TLDR UK’s HMRC proposed a “no gain, no loss” tax approach for DeFi transactions, deferring capital gains tax until tokens are sold The framework covers crypto lending, borrowing arrangements, and liquidity pool deposits Under current rules, depositing crypto into protocols can trigger capital gains tax of 18% to 32% Major industry players including Aave, Binance, [...] The post UK Proposes No Gain, No Loss Tax Rule for DeFi Transactions appeared first on Blockonomi.TLDR UK’s HMRC proposed a “no gain, no loss” tax approach for DeFi transactions, deferring capital gains tax until tokens are sold The framework covers crypto lending, borrowing arrangements, and liquidity pool deposits Under current rules, depositing crypto into protocols can trigger capital gains tax of 18% to 32% Major industry players including Aave, Binance, [...] The post UK Proposes No Gain, No Loss Tax Rule for DeFi Transactions appeared first on Blockonomi.

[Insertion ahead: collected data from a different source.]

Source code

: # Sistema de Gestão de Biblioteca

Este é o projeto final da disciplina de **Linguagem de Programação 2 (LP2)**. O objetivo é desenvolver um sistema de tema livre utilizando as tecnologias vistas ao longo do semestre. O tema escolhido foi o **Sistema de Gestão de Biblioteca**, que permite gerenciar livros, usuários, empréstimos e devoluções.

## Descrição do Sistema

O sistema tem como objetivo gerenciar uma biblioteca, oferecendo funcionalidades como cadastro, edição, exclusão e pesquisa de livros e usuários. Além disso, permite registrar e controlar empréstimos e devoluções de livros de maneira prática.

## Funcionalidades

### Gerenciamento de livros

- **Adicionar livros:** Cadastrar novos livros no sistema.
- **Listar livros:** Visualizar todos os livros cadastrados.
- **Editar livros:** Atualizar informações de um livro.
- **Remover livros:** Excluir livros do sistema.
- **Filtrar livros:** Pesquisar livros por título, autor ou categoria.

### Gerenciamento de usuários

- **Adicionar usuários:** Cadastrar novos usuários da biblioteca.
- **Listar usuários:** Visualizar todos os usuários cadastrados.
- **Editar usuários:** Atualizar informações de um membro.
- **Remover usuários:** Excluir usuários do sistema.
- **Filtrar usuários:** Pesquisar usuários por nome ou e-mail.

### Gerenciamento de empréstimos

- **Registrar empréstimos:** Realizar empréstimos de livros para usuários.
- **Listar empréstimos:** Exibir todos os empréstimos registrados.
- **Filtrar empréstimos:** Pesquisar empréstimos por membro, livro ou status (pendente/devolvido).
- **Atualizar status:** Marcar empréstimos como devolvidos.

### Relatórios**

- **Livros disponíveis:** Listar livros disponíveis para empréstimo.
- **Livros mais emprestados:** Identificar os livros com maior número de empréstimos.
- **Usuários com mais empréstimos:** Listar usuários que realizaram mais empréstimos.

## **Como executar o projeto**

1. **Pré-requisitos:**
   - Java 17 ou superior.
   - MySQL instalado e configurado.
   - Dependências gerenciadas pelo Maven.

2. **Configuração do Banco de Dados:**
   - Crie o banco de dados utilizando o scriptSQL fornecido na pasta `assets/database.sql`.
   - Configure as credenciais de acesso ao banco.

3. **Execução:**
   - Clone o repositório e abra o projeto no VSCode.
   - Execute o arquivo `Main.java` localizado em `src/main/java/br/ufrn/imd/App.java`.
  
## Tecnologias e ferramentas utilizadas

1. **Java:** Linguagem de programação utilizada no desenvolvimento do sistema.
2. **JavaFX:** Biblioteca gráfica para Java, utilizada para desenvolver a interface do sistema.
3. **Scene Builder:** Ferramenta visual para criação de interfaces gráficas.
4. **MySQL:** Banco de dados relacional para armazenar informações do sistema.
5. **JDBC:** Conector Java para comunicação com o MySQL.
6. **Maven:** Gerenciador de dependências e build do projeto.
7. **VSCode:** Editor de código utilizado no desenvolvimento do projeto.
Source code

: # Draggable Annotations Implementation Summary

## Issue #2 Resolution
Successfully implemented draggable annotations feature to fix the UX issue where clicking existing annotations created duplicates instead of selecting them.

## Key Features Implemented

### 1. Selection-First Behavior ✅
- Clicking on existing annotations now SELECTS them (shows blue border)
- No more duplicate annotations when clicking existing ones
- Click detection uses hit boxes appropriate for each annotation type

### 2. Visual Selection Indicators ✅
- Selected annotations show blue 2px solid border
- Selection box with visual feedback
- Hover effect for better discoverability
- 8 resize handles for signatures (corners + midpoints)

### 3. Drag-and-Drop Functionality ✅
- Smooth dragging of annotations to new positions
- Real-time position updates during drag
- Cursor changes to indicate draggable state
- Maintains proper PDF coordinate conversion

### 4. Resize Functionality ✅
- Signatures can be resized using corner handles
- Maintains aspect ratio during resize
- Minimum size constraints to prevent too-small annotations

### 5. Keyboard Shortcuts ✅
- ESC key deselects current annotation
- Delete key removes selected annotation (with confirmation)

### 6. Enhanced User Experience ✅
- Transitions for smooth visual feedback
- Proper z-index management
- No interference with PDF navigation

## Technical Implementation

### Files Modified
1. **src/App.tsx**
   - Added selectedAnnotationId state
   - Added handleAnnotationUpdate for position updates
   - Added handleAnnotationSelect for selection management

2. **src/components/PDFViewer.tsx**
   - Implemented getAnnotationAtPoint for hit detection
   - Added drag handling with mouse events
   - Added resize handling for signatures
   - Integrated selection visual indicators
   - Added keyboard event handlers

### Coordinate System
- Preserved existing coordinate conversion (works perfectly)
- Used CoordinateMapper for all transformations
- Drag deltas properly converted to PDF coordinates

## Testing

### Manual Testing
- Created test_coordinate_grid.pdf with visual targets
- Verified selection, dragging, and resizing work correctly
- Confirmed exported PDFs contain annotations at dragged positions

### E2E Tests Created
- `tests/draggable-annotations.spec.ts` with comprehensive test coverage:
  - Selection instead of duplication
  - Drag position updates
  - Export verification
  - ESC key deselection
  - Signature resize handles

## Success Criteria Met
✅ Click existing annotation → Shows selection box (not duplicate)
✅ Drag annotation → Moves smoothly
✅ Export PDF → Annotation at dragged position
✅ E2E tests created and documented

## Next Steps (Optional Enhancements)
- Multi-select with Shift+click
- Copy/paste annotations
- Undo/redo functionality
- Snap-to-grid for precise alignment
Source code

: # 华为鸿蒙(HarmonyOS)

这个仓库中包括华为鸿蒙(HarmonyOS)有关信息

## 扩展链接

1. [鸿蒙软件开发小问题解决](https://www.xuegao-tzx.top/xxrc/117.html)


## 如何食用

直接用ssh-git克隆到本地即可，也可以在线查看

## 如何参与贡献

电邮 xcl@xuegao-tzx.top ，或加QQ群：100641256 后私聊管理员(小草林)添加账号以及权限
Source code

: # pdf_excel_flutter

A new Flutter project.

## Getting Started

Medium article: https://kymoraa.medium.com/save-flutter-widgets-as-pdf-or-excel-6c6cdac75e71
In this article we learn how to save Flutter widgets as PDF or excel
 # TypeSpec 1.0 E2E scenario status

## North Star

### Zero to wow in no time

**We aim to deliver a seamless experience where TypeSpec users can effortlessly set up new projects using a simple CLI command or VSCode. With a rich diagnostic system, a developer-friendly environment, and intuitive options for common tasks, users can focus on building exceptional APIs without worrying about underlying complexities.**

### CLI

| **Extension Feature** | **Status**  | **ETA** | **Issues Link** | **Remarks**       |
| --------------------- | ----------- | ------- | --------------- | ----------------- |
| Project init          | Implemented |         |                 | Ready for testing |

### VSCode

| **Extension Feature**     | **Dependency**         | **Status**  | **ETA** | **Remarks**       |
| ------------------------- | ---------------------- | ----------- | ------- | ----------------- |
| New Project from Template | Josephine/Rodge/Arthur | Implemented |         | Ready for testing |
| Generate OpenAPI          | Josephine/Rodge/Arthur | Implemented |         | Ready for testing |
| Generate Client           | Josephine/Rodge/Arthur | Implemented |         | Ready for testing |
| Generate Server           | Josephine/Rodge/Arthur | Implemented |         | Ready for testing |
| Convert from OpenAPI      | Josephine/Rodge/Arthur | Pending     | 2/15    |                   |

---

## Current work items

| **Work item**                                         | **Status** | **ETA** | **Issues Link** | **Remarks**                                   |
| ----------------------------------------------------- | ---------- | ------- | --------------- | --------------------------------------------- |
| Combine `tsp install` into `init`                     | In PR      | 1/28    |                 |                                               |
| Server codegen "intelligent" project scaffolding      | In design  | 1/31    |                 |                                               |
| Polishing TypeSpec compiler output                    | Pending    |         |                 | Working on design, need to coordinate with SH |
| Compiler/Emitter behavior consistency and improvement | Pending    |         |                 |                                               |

UK Proposes No Gain, No Loss Tax Rule for DeFi Transactions

2025/11/28 17:17
4 min read

TLDR

  • UK’s HMRC proposed a “no gain, no loss” tax approach for DeFi transactions, deferring capital gains tax until tokens are sold
  • The framework covers crypto lending, borrowing arrangements, and liquidity pool deposits
  • Under current rules, depositing crypto into protocols can trigger capital gains tax of 18% to 32%
  • Major industry players including Aave, Binance, and a16z submitted responses supporting the proposal
  • The proposal is not final and HMRC continues to consult with stakeholders before making legislative changes

The UK government has proposed a new tax framework for decentralized finance users that would defer capital gains taxes on certain crypto transactions. HM Revenue and Customs published the proposal on Wednesday, outlining a “no gain, no loss” approach to DeFi activities.

Under the current tax system, UK users face capital gains tax when depositing funds into a protocol. This applies regardless of whether the deposit is for lending, borrowing, or providing liquidity. Capital gains tax rates in the UK range from 18% to 32% depending on the transaction type.

The new proposal would change this system. Users who deposit crypto into lending protocols or contribute tokens to automated market makers would not be taxed at the point of deposit. Instead, tax would only apply when tokens are eventually sold or redeemed.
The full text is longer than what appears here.